Go through the entries below line by line and tally those holding "Download"; write only the tally.

- **Given records**

((

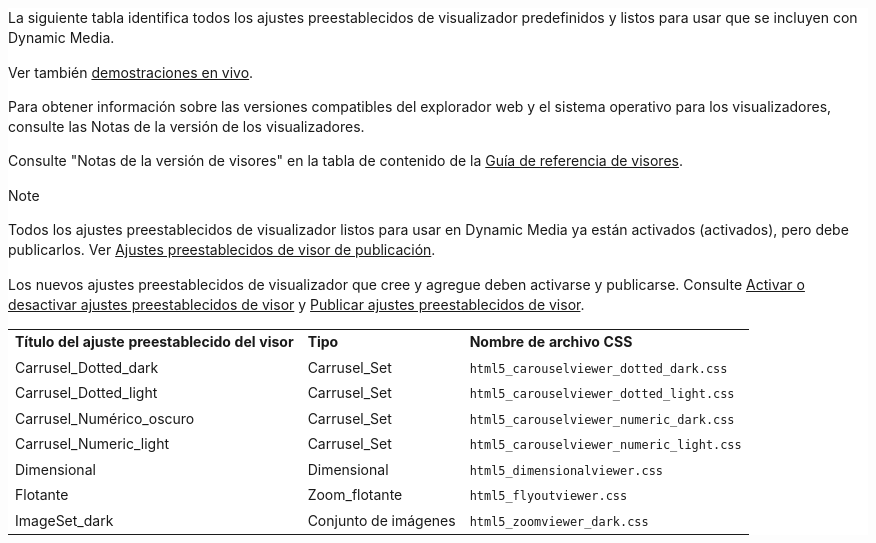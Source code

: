 La siguiente tabla identifica todos los ajustes preestablecidos de visualizador predefinidos y listos para usar que se incluyen con Dynamic Media.

Ver también [demostraciones en vivo](https://landing.adobe.com/en/na/dynamic-media/ctir-2755/live-demos.html).

Para obtener información sobre las versiones compatibles del explorador web y el sistema operativo para los visualizadores, consulte las Notas de la versión de los visualizadores.

Consulte &quot;Notas de la versión de visores&quot; en la tabla de contenido de la [Guía de referencia de visores](https://experienceleague.adobe.com/docs/dynamic-media-developer-resources.html).

>[!NOTE]
>
>Todos los ajustes preestablecidos de visualizador listos para usar en Dynamic Media ya están activados (activados), pero debe publicarlos.
>Ver [Ajustes preestablecidos de visor de publicación](#publishing-viewer-presets).
>
>Los nuevos ajustes preestablecidos de visualizador que cree y agregue deben activarse y publicarse.
>Consulte [Activar o desactivar ajustes preestablecidos de visor](#activating-or-deactivating-viewer-presets) y [Publicar ajustes preestablecidos de visor](#publishing-viewer-presets).

<table>
 <tbody>
  <tr>
   <td><strong>Título del ajuste preestablecido del visor</strong></td>
   <td><strong>Tipo</strong></td>
   <td><strong>Nombre de archivo CSS</strong><br /> </td>
  </tr>
  <tr>
   <td>Carrusel_Dotted_dark</td>
   <td>Carrusel_Set</td>
   <td><code>html5_carouselviewer_dotted_dark.css</code></td>
  </tr>
  <tr>
   <td>Carrusel_Dotted_light</td>
   <td>Carrusel_Set</td>
   <td><code>html5_carouselviewer_dotted_light.css</code></td>
  </tr>
  <tr>
   <td>Carrusel_Numérico_oscuro</td>
   <td>Carrusel_Set</td>
   <td><code>html5_carouselviewer_numeric_dark.css</code></td>
  </tr>
  <tr>
   <td>Carrusel_Numeric_light</td>
   <td>Carrusel_Set</td>
   <td><code>html5_carouselviewer_numeric_light.css</code></td>
  </tr>
  <tr>
   <td>Dimensional</td>
   <td>Dimensional</td>
   <td><code>html5_dimensionalviewer.css</code></td>
  </tr>
  <tr>
   <td>Flotante</td>
   <td>Zoom_flotante</td>
   <td><code>html5_flyoutviewer.css</code></td>
  </tr>
  <tr>
   <td>ImageSet_dark</td>
   <td>Conjunto de imágenes</td>
   <td><code>html5_zoomviewer_dark.css</code></td>
  </tr>
  <tr>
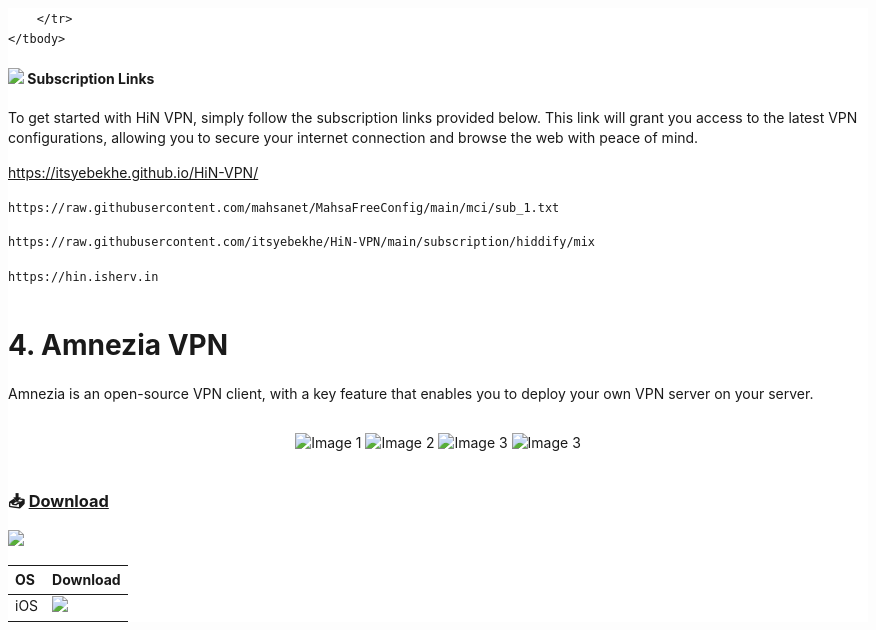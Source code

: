         </tr>
    </tbody>
</table>

#### <img height=15px src="https://play-lh.googleusercontent.com/x3RFim6Fb-bgRd-HnV9VNrdqBRueyOuUjvu7ZNv7eRYC5Idl3WU_GSxa7bpx5yyUT30">  Subscription Links
    
To get started with HiN VPN, simply follow the subscription links provided below. This link will grant you access to the latest VPN configurations, allowing you to secure your internet connection and browse the web with peace of mind.

https://itsyebekhe.github.io/HiN-VPN/

```
https://raw.githubusercontent.com/mahsanet/MahsaFreeConfig/main/mci/sub_1.txt
```

```
https://raw.githubusercontent.com/itsyebekhe/HiN-VPN/main/subscription/hiddify/mix
```

```
https://hin.isherv.in
```



</div>

</div>


<div align="left">
    <h1>4. Amnezia VPN </h1>
</div>

Amnezia is an open-source VPN client, with a key feature that enables you to deploy your own VPN server on your server.

</div>

<div style="display: flex; flex-direction: column;">
    <p align="center">
  <img src="https://play-lh.googleusercontent.com/z6ywJ_WK7_pb5gJbt0H7CZZTy2GBqQHt2uOT2TY-wtZQOZYXGIEYKlOkSkVjKx02kck=w526-h296-rw" alt="Image 1" width="200" />
  <img src="https://play-lh.googleusercontent.com/q2BhX0qsHd3nZ79a_HDX7k2m8DobyeGjst1sJ5Tmbc1f1xK7NXWwPHAXZlg7T_HeRsI=w526-h296-rw" alt="Image 2" width="200" />
  <img src="https://play-lh.googleusercontent.com/c138xXmmG3vXLHiUlQ0OFRFAKCns__M988CiRRqVOQNmFAaMVk2Nj4AigVb2Y1TLkGk=w526-h296-rw" alt="Image 3" width="200" />
  <img src="https://play-lh.googleusercontent.com/ALOc1BedSipN-9Hu3dPAQDG-cFyvnCz8raCGGtVygRmW2h-wn6CZieIjFXCP0ZFqZDA=w526-h296-rw" alt="Image 3" width="200" />
</div>

### 📥 [Download](https://github.com/amnezia-vpn/amnezia-client/releases)

<a href="https://play.google.com/store/apps/details?id=org.amnezia.vpn"><img height=50px src="https://github.com/hiddify/hiddify-next/blob/main/docs/google-play-badge.png"></a>&nbsp;&nbsp;&nbsp;&nbsp;&nbsp;&nbsp;&nbsp;&nbsp;

<div align=left>
<table>
    <thead align=left>
        <tr>
            <th>OS</th>
            <th>Download</th>
        </tr>
    </thead>
    <tbody align=left>
        <tr>
            <td>iOS</td>
            <td>
                <a href="https://apps.apple.com/us/app/amneziavpn/id1600529900"><img src="https://img.shields.io/badge/IPA-Universal-c0c0c0.svg?logo=ios"></a>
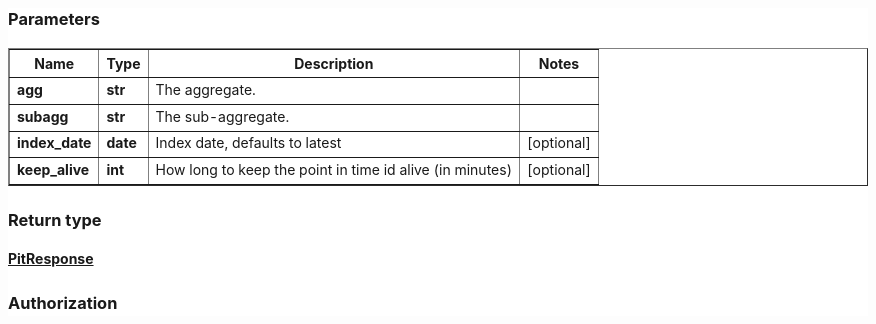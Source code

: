 
### Parameters


<div class="wy-table-responsive"><table border="1" class="docutils">
<thead>
<tr>
<th>Name</th>
<th>Type</th>
<th>Description</th>
<th>Notes</th>
</tr>
</thead>
<tbody>



<tr>
<td><strong>agg</strong></td>
<td><strong>str</strong></td>
<td>The aggregate.</td>
<td></td>
</tr>

<tr>
<td><strong>subagg</strong></td>
<td><strong>str</strong></td>
<td>The sub-aggregate.</td>
<td></td>
</tr>





<tr>
<td><strong>index_date</strong></td>
<td><strong>date</strong></td>
<td>Index date, defaults to latest</td>
<td>
[optional]
<tr>
<td><strong>keep_alive</strong></td>
<td><strong>int</strong></td>
<td>How long to keep the point in time id alive (in minutes) </td>
<td>
[optional]
</tbody>
</table></div>


### Return type

[**PitResponse**](PitResponse.html)

### Authorization
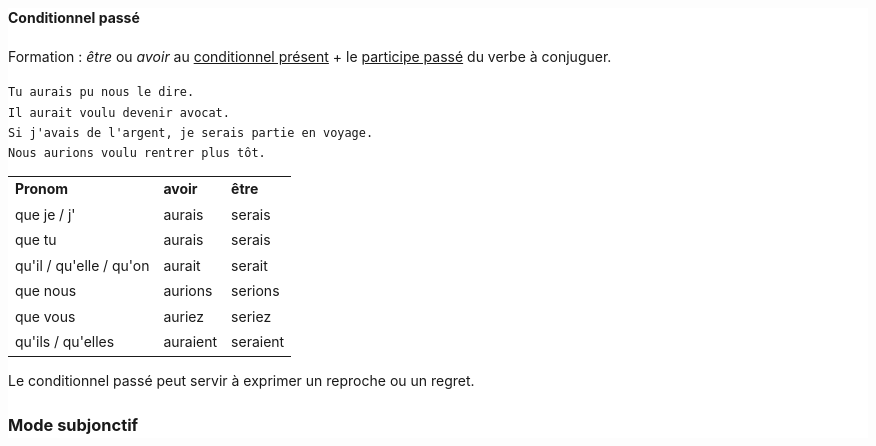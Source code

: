 #### Conditionnel passé

Formation : _être_ ou _avoir_ au [conditionnel présent](#conditionnel-présent) + le [participe passé](#participe-passé) du verbe à conjuguer.

```text
Tu aurais pu nous le dire.
Il aurait voulu devenir avocat.
Si j'avais de l'argent, je serais partie en voyage.
Nous aurions voulu rentrer plus tôt.
```

<table>
    <tr>
        <td><b>Pronom</b></td>
        <td><b>avoir</b></td>
        <td><b>être</b></td>
    </tr>
    <tr>
        <td>que je / j'</td>
        <td>aurais</td>
        <td>serais</td>
    </tr>
    <tr>
        <td>que tu</td>
        <td>aurais</td>
        <td>serais</td>
    </tr>
    <tr>
        <td>qu'il / qu'elle / qu'on</td>
        <td>aurait</td>
        <td>serait</td>
    </tr>
    <tr>
        <td>que nous</td>
        <td>aurions</td>
        <td>serions</td>
    </tr>
    <tr>
        <td>que vous</td>
        <td>auriez</td>
        <td>seriez</td>
    </tr>
    <tr>
        <td>qu'ils / qu'elles</td>
        <td>auraient</td>
        <td>seraient</td>
    </tr>
</table>

Le conditionnel passé peut servir à exprimer un reproche ou un regret.

### Mode subjonctif
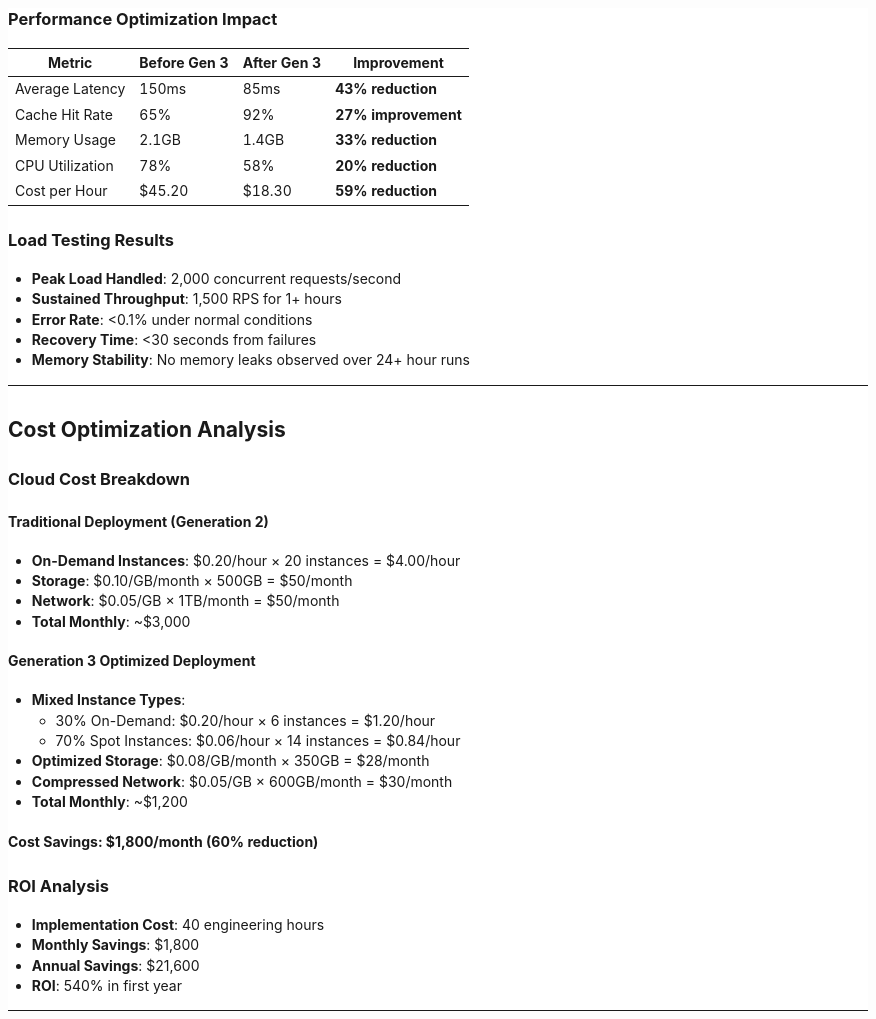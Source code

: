 ### Performance Optimization Impact

| Metric | Before Gen 3 | After Gen 3 | Improvement |
|--------|--------------|-------------|-------------|
| Average Latency | 150ms | 85ms | **43% reduction** |
| Cache Hit Rate | 65% | 92% | **27% improvement** |
| Memory Usage | 2.1GB | 1.4GB | **33% reduction** |
| CPU Utilization | 78% | 58% | **20% reduction** |
| Cost per Hour | $45.20 | $18.30 | **59% reduction** |

### Load Testing Results

- **Peak Load Handled**: 2,000 concurrent requests/second
- **Sustained Throughput**: 1,500 RPS for 1+ hours
- **Error Rate**: <0.1% under normal conditions
- **Recovery Time**: <30 seconds from failures
- **Memory Stability**: No memory leaks observed over 24+ hour runs

---

## Cost Optimization Analysis

### Cloud Cost Breakdown

#### Traditional Deployment (Generation 2)
- **On-Demand Instances**: $0.20/hour × 20 instances = $4.00/hour
- **Storage**: $0.10/GB/month × 500GB = $50/month
- **Network**: $0.05/GB × 1TB/month = $50/month
- **Total Monthly**: ~$3,000

#### Generation 3 Optimized Deployment
- **Mixed Instance Types**:
  - 30% On-Demand: $0.20/hour × 6 instances = $1.20/hour
  - 70% Spot Instances: $0.06/hour × 14 instances = $0.84/hour
- **Optimized Storage**: $0.08/GB/month × 350GB = $28/month
- **Compressed Network**: $0.05/GB × 600GB/month = $30/month
- **Total Monthly**: ~$1,200

#### **Cost Savings**: $1,800/month (60% reduction)

### ROI Analysis

- **Implementation Cost**: 40 engineering hours
- **Monthly Savings**: $1,800
- **Annual Savings**: $21,600
- **ROI**: 540% in first year

---
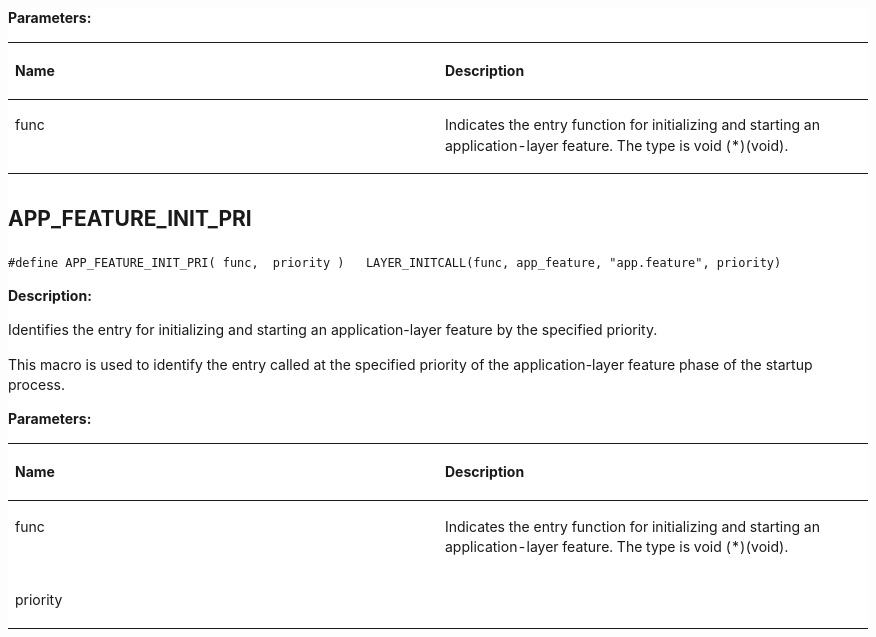 **Parameters:**

<a name="table868770017093523"></a>
<table><thead align="left"><tr id="row615086960093523"><th class="cellrowborder" valign="top" width="50%" id="mcps1.1.3.1.1"><p id="p1167611061093523"><a name="p1167611061093523"></a><a name="p1167611061093523"></a>Name</p>
</th>
<th class="cellrowborder" valign="top" width="50%" id="mcps1.1.3.1.2"><p id="p1239238512093523"><a name="p1239238512093523"></a><a name="p1239238512093523"></a>Description</p>
</th>
</tr>
</thead>
<tbody><tr id="row1293393387093523"><td class="cellrowborder" valign="top" width="50%" headers="mcps1.1.3.1.1 "><p id="entry1859298814093523p0"><a name="entry1859298814093523p0"></a><a name="entry1859298814093523p0"></a>func</p>
</td>
<td class="cellrowborder" valign="top" width="50%" headers="mcps1.1.3.1.2 "><p id="entry478764054093523p0"><a name="entry478764054093523p0"></a><a name="entry478764054093523p0"></a>Indicates the entry function for initializing and starting an application-layer feature. The type is void (*)(void).</p>
</td>
</tr>
</tbody>
</table>

## APP\_FEATURE\_INIT\_PRI<a name="ga16168eb42790a913932f1ebd92a76fc1"></a>

```
#define APP_FEATURE_INIT_PRI( func,  priority )   LAYER_INITCALL(func, app_feature, "app.feature", priority)
```

**Description:**

Identifies the entry for initializing and starting an application-layer feature by the specified priority.

This macro is used to identify the entry called at the specified priority of the application-layer feature phase of the startup process.

**Parameters:**

<a name="table547509837093523"></a>
<table><thead align="left"><tr id="row930532097093523"><th class="cellrowborder" valign="top" width="50%" id="mcps1.1.3.1.1"><p id="p214149723093523"><a name="p214149723093523"></a><a name="p214149723093523"></a>Name</p>
</th>
<th class="cellrowborder" valign="top" width="50%" id="mcps1.1.3.1.2"><p id="p1830975928093523"><a name="p1830975928093523"></a><a name="p1830975928093523"></a>Description</p>
</th>
</tr>
</thead>
<tbody><tr id="row39705249093523"><td class="cellrowborder" valign="top" width="50%" headers="mcps1.1.3.1.1 "><p id="entry2085395691093523p0"><a name="entry2085395691093523p0"></a><a name="entry2085395691093523p0"></a>func</p>
</td>
<td class="cellrowborder" valign="top" width="50%" headers="mcps1.1.3.1.2 "><p id="entry1189745328093523p0"><a name="entry1189745328093523p0"></a><a name="entry1189745328093523p0"></a>Indicates the entry function for initializing and starting an application-layer feature. The type is void (*)(void).</p>
</td>
</tr>
<tr id="row851257968093523"><td class="cellrowborder" valign="top" width="50%" headers="mcps1.1.3.1.1 "><p id="entry1607782328093523p0"><a name="entry1607782328093523p0"></a><a name="entry1607782328093523p0"></a>priority</p>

))

- **Solution to the exercise**
2